How does slipstream differ from magical realism?

Slipstream and magical realism are adjacent traditions with different genealogies and different relationships to the strange. Magical realism — associated primarily with Latin American literature and its descendants — treats the magical as a routine and accepted feature of its world: the narrator and characters do not find the supernatural remarkable, and neither does the narrative. Slipstream, by contrast, typically produces a sense of unease or wrongness: the strangeness is felt as strangeness even if it is not explicitly flagged as supernatural. Magical realism is comfortable with the magical; slipstream is uncomfortable with the strange. Additionally, slipstream is more likely to draw on the aesthetic resources of science fiction and horror alongside literary fiction, while magical realism has a more specific cultural genealogy.

How do you produce cognitive estrangement in slipstream?

Cognitive estrangement in slipstream is produced through the accumulation of details that are almost right but not quite: the city that has all the features of a real city but whose geography doesn't quite cohere, the character whose history is internally consistent but doesn't quite fit the world they inhabit, the event that follows realistic logic until the moment it doesn't. Slipstream's estrangement is more subtle than science fiction's explicit novum — it works through implication and accumulation rather than declaration. The reader should feel the wrongness before they can articulate it; by the time they can name what is strange, the strangeness should have deepened beyond what that name captures.

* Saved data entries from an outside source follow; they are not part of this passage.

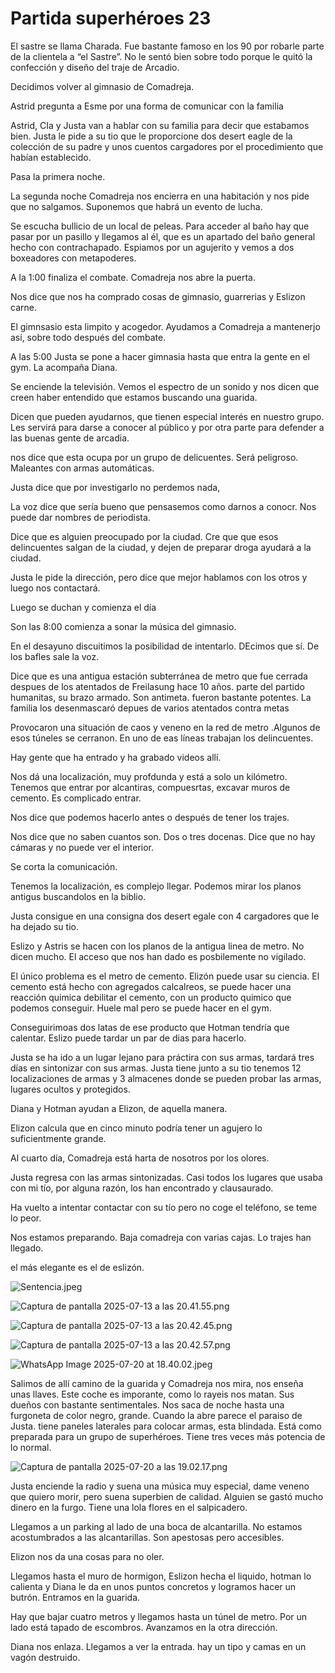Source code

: # Partida superhéroes 23

El sastre se llama Charada. Fue bastante famoso en los 90 por robarle parte de la clientela a “el Sastre”. No le sentó bien sobre todo porque le quitó la confección y diseño del traje de Arcadio. 

Decidimos volver al gimnasio de Comadreja. 

Astrid pregunta a Esme por una forma de comunicar con la familia

Astrid, CIa y Justa van a hablar con su familia para decir que estabamos bien. Justa le pide a su tio que le proporcione dos desert eagle de la colección de su padre y unos cuentos cargadores por el procedimiento que habían establecido. 

Pasa la primera noche.

La segunda noche Comadreja nos encierra en una habitación y nos pide que no salgamos. Suponemos que habrá un evento de lucha. 

Se escucha bullicio de un local de peleas. Para acceder al baño hay que pasar por un pasillo y llegamos al él, que es un apartado del baño general hecho con contrachapado. Espiamos por un agujerito y vemos a dos boxeadores con metapoderes. 

A la 1:00 finaliza el combate. Comadreja nos abre la puerta. 

Nos dice que nos ha comprado cosas de gimnasio, guarrerias y Eslizon carne. 

El gimnsasio esta limpito y acogedor. Ayudamos a Comadreja a mantenerjo así, sobre todo después del combate. 

A las 5:00 Justa se pone a hacer gimnasia hasta que entra la gente en el gym. La acompaña Diana. 

Se enciende la televisión. Vemos el espectro de un sonido y nos dicen que creen haber entendido que estamos buscando una guarida. 

 Dicen que pueden ayudarnos, que tienen especial interés en nuestro grupo. Les servirá para darse a conocer al público y por otra parte para defender a las buenas gente de arcadia. 

nos dice que esta ocupa por un grupo de delicuentes. Será peligroso. Maleantes con armas automáticas. 

Justa dice que por investigarlo no perdemos nada, 

La voz dice que sería bueno que pensasemos como darnos a conocr. Nos puede dar nombres de periodista. 

Dice que es alguien preocupado por la ciudad. Cre que que esos delincuentes salgan de la ciudad, y dejen de preparar droga ayudará a la ciudad. 

Justa le pide la dirección, pero dice que mejor hablamos con los otros y luego nos contactará. 

Luego se duchan y comienza el día

Son las 8:00 comienza a sonar la música del gimnasio. 

En el desayuno discuitimos la posibilidad de intentarlo. DEcimos que sí. De los bafles sale la voz. 

Dice que es una antigua estación subterránea de metro que fue cerrada despues de los atentados de Freilasung hace 10 años. parte del partido humanitas, su brazo armado. Son antimeta. fueron bastante potentes. La familia los desenmascaró depues de varios atentados contra metas

Provocaron una situación de caos y veneno en la red de metro .Algunos de esos túneles se cerranon. En uno de eas líneas trabajan los delincuentes. 

Hay gente que ha entrado y ha grabado videos allí. 

Nos dá una localización, muy profdunda y está a solo un kilómetro. Tenemos que entrar por alcantiras, compuesrtas, excavar muros de cemento. Es complicado entrar. 

Nos dice que podemos hacerlo antes o después de tener los trajes. 

Nos dice que no saben cuantos son. Dos o tres docenas. Dice que no hay cámaras y no puede ver el interior. 

Se corta la comunicación. 

Tenemos la localización, es complejo llegar. Podemos mirar los planos antigus buscandolos en la biblio. 

Justa consigue en una consigna dos desert egale con 4 cargadores que le ha dejado su tio. 

Eslizo y Astris se hacen con los planos de la antigua linea de metro. No dicen mucho. El acceso que nos han dado es posbilemente no vigilado. 

El único problema es el metro de cemento. Elizón puede usar su ciencia. El cemento está hecho con agregados calcalreos, se puede hacer una reacción quimica debilitar el cemento, con un producto quimico que podemos conseguir. Huele mal pero se puede hacer en el gym. 

Conseguirimoas dos latas de ese producto que Hotman tendría que calentar. Eslizo puede tardar un par de dias  para hacerlo. 

Justa se ha ido a  un lugar lejano para práctira con sus armas, tardará tres días en sintonizar con sus armas. Justa tiene junto a su tio tenemos 12 localizaciones de armas y 3 almacenes donde se pueden probar las armas, lugares ocultos y protegidos. 

Diana y Hotman ayudan a Elizon, de aquella manera. 

Elizon calcula que en cinco minuto podría tener un agujero lo suficientmente grande. 

Al cuarto día, Comadreja está harta de nosotros por los olores.  

Justa regresa con las armas sintonizadas. Casi todos los lugares que usaba con mi tío, por alguna razón, los han encontrado y clausaurado. 

Ha vuelto a intentar contactar con su tío pero no coge el teléfono, se teme lo peor. 

Nos estamos preparando. Baja comadreja con varias cajas. Lo trajes han llegado. 

el más elegante es el de eslizón. 

![Sentencia.jpeg](Partida%20superhe%CC%81roes%2023%20237ad5e1bc8181c29c60c2b712a674a6/Sentencia.jpeg)

![Captura de pantalla 2025-07-13 a las 20.41.55.png](Partida%20superhe%CC%81roes%2023%20237ad5e1bc8181c29c60c2b712a674a6/Captura_de_pantalla_2025-07-13_a_las_20.41.55.png)

![Captura de pantalla 2025-07-13 a las 20.42.45.png](Partida%20superhe%CC%81roes%2023%20237ad5e1bc8181c29c60c2b712a674a6/Captura_de_pantalla_2025-07-13_a_las_20.42.45.png)

![Captura de pantalla 2025-07-13 a las 20.42.57.png](Partida%20superhe%CC%81roes%2023%20237ad5e1bc8181c29c60c2b712a674a6/Captura_de_pantalla_2025-07-13_a_las_20.42.57.png)

![WhatsApp Image 2025-07-20 at 18.40.02.jpeg](Partida%20superhe%CC%81roes%2023%20237ad5e1bc8181c29c60c2b712a674a6/WhatsApp_Image_2025-07-20_at_18.40.02.jpeg)

Salimos de allí camino de la guarida y Comadreja nos mira, nos enseña unas llaves. Este coche es imporante, como lo rayeis nos matan. Sus dueños con bastante sentimentales. Nos saca de noche hasta una furgoneta de color negro, grande. Cuando la abre parece el paraiso de Justa. tiene paneles laterales para colocar armas, esta blindada. Está como preparada para un grupo de superhéroes. Tiene tres veces más potencia de lo normal. 

![Captura de pantalla 2025-07-20 a las 19.02.17.png](Partida%20superhe%CC%81roes%2023%20237ad5e1bc8181c29c60c2b712a674a6/Captura_de_pantalla_2025-07-20_a_las_19.02.17.png)

Justa enciende la radio y suena una música muy especial, dame veneno que quiero morir, pero suena superbien de calidad. Alguien se gastó mucho dinero en la furgo. Tiene una lola flores en el salpicadero. 

Llegamos a un parking al lado de una boca de alcantarilla. No estamos acostumbrados a las alcantarillas. Son apestosas pero accesibles. 

Elizon nos da una cosas para no oler. 

Llegamos hasta el muro de hormigon, Eslizon hecha el liquido, hotman lo calienta y Diana le da en unos puntos concretos y logramos hacer un butrón. Entramos en la guarida. 

Hay que bajar cuatro metros y llegamos hasta un túnel de metro. Por un lado está tapado de escombros. Avanzamos en la otra dirección. 

Diana nos enlaza. Llegamos a ver la entrada. hay un tipo y camas en un vagón destruido.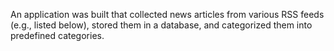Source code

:
An application was built that collected news articles from various RSS feeds (e.g., listed below), stored them in a database, and categorized them into predefined categories.
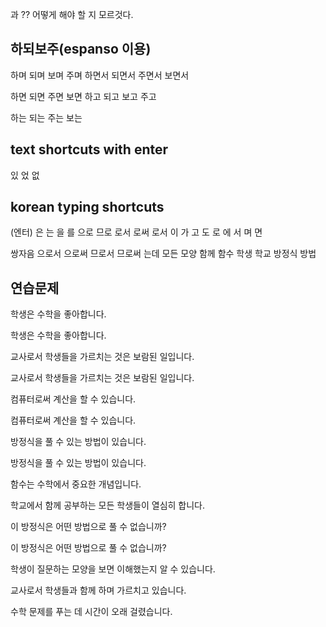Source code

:과 ?? 어떻게 해야 할 지 모르것다.






## 하되보주(espanso 이용)

하며 되며 보며 주며 하면서 되면서 주면서 보면서 

하면 되면 주면 보면 하고 되고 보고 주고

하는 되는 주는 보는 

## text shortcuts with enter

있 었 없


## korean typing shortcuts

 
(엔터) 은 는 을 를 으로 므로 로서 로써 로서 이 가 고 도 로 에 서 며 면 


쌍자음
으로서 으로써 므로서 므로써 는데 모든 모양 함께 함수 학생 학교 방정식 방법



## 연습문제

학생은 수학을 좋아합니다. 


학생은 수학을 좋아합니다. 

교사로서 학생들을 가르치는 것은 보람된 일입니다. 

교사로서 학생들을 가르치는 것은 보람된 일입니다. 

컴퓨터로써 계산을 할 수 있습니다. 

컴퓨터로써 계산을 할 수 있습니다. 

방정식을 풀 수 있는 방법이 있습니다. 

방정식을 풀 수 있는 방법이 있습니다.

함수는 수학에서 중요한 개념입니다. 

학교에서 함께 공부하는 모든 학생들이 열심히 합니다. 

이 방정식은 어떤 방법으로 풀 수 없습니까? 

이 방정식은 어떤 방법으로 풀 수 없습니까? 

학생이 질문하는 모양을 보면 이해했는지 알  수 있습니다.

교사로서 학생들과 함께 하며 가르치고 있습니다. 

수학 문제를 푸는 데 시간이 오래 걸렸습니다. 
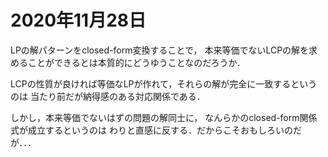 # 2020年11月28日 



LPの解パターンをclosed-form変換することで，
本来等価でないLCPの解を求めることができるとは本質的にどうゆうことなのだろうか．


LCPの性質が良ければ等価なLPが作れて，それらの解が完全に一致するというのは
当たり前だが納得感のある対応関係である．


しかし，本来等価でないはずの問題の解同士に，
なんらかのclosed-form関係式が成立するというのは
わりと直感に反する．だからこそおもしろいのだが．．．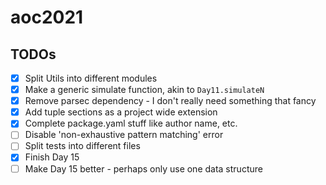 # aoc2021

## TODOs

- [x] Split Utils into different modules
- [x] Make a generic simulate function, akin to `Day11.simulateN`
- [x] Remove parsec dependency - I don't really need something that fancy
- [x] Add tuple sections as a project wide extension
- [x] Complete package.yaml stuff like author name, etc.
- [ ] Disable 'non-exhaustive pattern matching' error
- [ ] Split tests into different files
- [x] Finish Day 15
- [ ] Make Day 15 better - perhaps only use one data structure
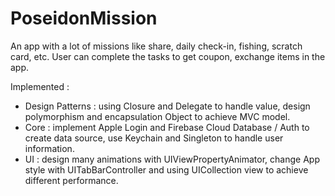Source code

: # PoseidonMission
An app with a lot of missions like share, daily check-in, fishing, scratch card, etc. User can complete the tasks to get coupon, exchange items in the app.

Implemented : 
- Design Patterns : using Closure and Delegate to
handle value, design polymorphism and encapsulation Object to achieve MVC model.
- Core : implement Apple Login and Firebase Cloud Database / Auth to create data source, use Keychain and Singleton to handle user information.
- UI : design many animations with UIViewPropertyAnimator, change App style with UITabBarController and using UICollection view to achieve different performance.
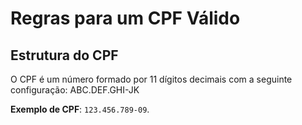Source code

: # Regras para um CPF Válido

## Estrutura do CPF

O CPF é um número formado por 11 dígitos decimais com a seguinte configuração: ABC.DEF.GHI-JK

**Exemplo de CPF**: `123.456.789-09`.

Where does slipstream get published?

Slipstream's ambiguous generic identity means it can appear in both literary and speculative venues. Literary journals that publish experimental and formally inventive fiction — McSweeney's, Tin House, One Story, the literary magazine ecosystem generally — regularly publish slipstream without necessarily identifying it as such. Speculative venues that value literary craft — Strange Horizons, Clarkesworld, The Magazine of Fantasy and Science Fiction, Tor.com — also publish slipstream alongside more conventional genre work. Collections and standalone literary novels with slipstream elements are published by both major literary publishers and genre imprints. The genre's ambiguity is a genuine challenge for submission strategy but also a genuine opportunity: slipstream can find audiences in multiple communities.

What are the most common slipstream craft failures?

The most common failure is the unearned strangeness: slipstream that introduces strange elements without the careful realistic foundation that makes strangeness feel genuinely strange rather than arbitrary. If the world has not been convincingly real, the strange cannot register as strange — it is simply fiction in a world where anything goes. The second failure is the explained strangeness: slipstream that resolves its uncanny elements with a genre explanation (the character was dreaming, the story is science fiction with an undisclosed novum), which retroactively converts the slipstream into a genre story and removes the productive ambiguity. The third failure is the precious strangeness: slipstream in which the strangeness is an end in itself rather than in service of genuine emotional or thematic substance.